Hudson gave a shrug of his shoulders. “Maybe.”
“If I wasn’t here, would you go with him?”
“If you weren’t here,” Baylor said, “we would be out there searching, but nobody would see me.”
“Then both of you go,” she said urgently, sitting up straighter. “Stay in the shadows but go.”
“I’m not leaving you alone,” Baylor said quietly.
“But I can be locked in,” she said. “You two need to look after your backs. I mean, there’s an awful lot of some dark underbelly here. It was obvious long before we were kidnapped, but now a different element is here. My father, as a governor, is dead now, so it’s an international incident, not to mention if this is connected to any kind of foreign government, then heads are likely to roll because he died from their actions. They’ll need to cover that up, so somebody’ll get blamed. What I don’t want to see is you guys getting caught in the crossfire.”
“We’ll be fine.”
But she wouldn’t listen. “No,” she snapped. “Like I said, I can be locked in. This is your safe house after all, so go.”
Baylor turned to look at Hudson, who nodded slowly. “She has a point. We can bring other people in, and they can watch this apartment from the outside.”
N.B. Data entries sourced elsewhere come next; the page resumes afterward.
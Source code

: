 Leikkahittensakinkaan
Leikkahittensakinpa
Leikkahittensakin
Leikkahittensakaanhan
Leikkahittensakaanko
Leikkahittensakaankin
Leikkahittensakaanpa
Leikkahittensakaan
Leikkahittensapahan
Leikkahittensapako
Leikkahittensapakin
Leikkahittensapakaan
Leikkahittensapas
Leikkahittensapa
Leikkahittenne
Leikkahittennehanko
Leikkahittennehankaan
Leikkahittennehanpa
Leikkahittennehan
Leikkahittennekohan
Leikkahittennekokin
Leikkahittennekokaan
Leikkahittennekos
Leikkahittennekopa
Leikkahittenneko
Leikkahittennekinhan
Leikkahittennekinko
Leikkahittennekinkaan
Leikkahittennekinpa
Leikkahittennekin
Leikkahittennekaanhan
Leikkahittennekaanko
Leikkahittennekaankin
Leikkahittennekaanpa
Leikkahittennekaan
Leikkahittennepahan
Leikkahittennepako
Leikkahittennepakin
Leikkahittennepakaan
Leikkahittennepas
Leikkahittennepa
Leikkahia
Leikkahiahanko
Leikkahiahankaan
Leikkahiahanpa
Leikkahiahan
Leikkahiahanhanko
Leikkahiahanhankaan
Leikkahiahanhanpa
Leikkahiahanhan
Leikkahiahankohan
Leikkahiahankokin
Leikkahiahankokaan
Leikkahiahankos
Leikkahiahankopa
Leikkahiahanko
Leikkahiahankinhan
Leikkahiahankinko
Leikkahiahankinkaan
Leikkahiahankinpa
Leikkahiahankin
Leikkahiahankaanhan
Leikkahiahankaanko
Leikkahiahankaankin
“Do it then,” she said. Baylor looked down at her and frowned. She shook her head. “I don’t know why,” she said, “but I mean it. I don’t … I can’t have you go out there alone. Something is very wrong about it.”
He settled back, not liking it.
“Please,” she said, her voice quiet and desperate.
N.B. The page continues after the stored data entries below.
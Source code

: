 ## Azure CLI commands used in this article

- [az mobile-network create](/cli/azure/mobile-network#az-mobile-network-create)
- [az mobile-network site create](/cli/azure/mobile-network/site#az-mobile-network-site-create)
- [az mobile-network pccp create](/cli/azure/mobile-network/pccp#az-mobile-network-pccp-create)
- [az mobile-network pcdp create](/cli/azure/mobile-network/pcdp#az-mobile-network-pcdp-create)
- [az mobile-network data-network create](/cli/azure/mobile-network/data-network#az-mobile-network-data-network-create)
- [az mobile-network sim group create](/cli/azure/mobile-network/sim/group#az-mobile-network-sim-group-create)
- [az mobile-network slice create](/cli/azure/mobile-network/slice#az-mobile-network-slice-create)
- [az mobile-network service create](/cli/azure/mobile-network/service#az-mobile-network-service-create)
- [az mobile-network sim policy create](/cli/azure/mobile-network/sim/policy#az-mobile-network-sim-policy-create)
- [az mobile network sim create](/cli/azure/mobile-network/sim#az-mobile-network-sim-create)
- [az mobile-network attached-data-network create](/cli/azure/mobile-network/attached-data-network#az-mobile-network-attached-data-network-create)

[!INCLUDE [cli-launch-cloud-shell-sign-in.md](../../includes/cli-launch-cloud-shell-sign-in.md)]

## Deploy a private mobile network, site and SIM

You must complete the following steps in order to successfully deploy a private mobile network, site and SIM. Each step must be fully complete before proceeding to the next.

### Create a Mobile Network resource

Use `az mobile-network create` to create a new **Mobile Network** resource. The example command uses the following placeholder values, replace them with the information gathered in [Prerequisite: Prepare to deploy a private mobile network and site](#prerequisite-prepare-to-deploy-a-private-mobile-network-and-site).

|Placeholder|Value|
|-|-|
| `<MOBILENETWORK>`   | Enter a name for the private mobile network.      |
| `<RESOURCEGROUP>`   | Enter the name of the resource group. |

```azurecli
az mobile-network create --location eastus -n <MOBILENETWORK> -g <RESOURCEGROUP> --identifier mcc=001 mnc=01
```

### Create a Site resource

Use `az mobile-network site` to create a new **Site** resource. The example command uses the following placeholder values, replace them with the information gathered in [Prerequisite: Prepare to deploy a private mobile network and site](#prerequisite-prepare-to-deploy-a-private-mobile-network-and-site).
He sighed, grasped her fingers in his, and gave a gentle squeeze. “Fine,” he said. “But you won’t get your way every time.”
She relaxed back. “I don’t need to get my way every time,” she said, “but it’s important this time.”
He nodded, then stood and walked into the living room.
She watched as the two men discussed strategy. She didn’t care as long as they both went and looked after each other. She didn’t know why it was so much of an issue, but it was, and that’s all she could go by. Aside from anything else, it made her throat tighten with panic.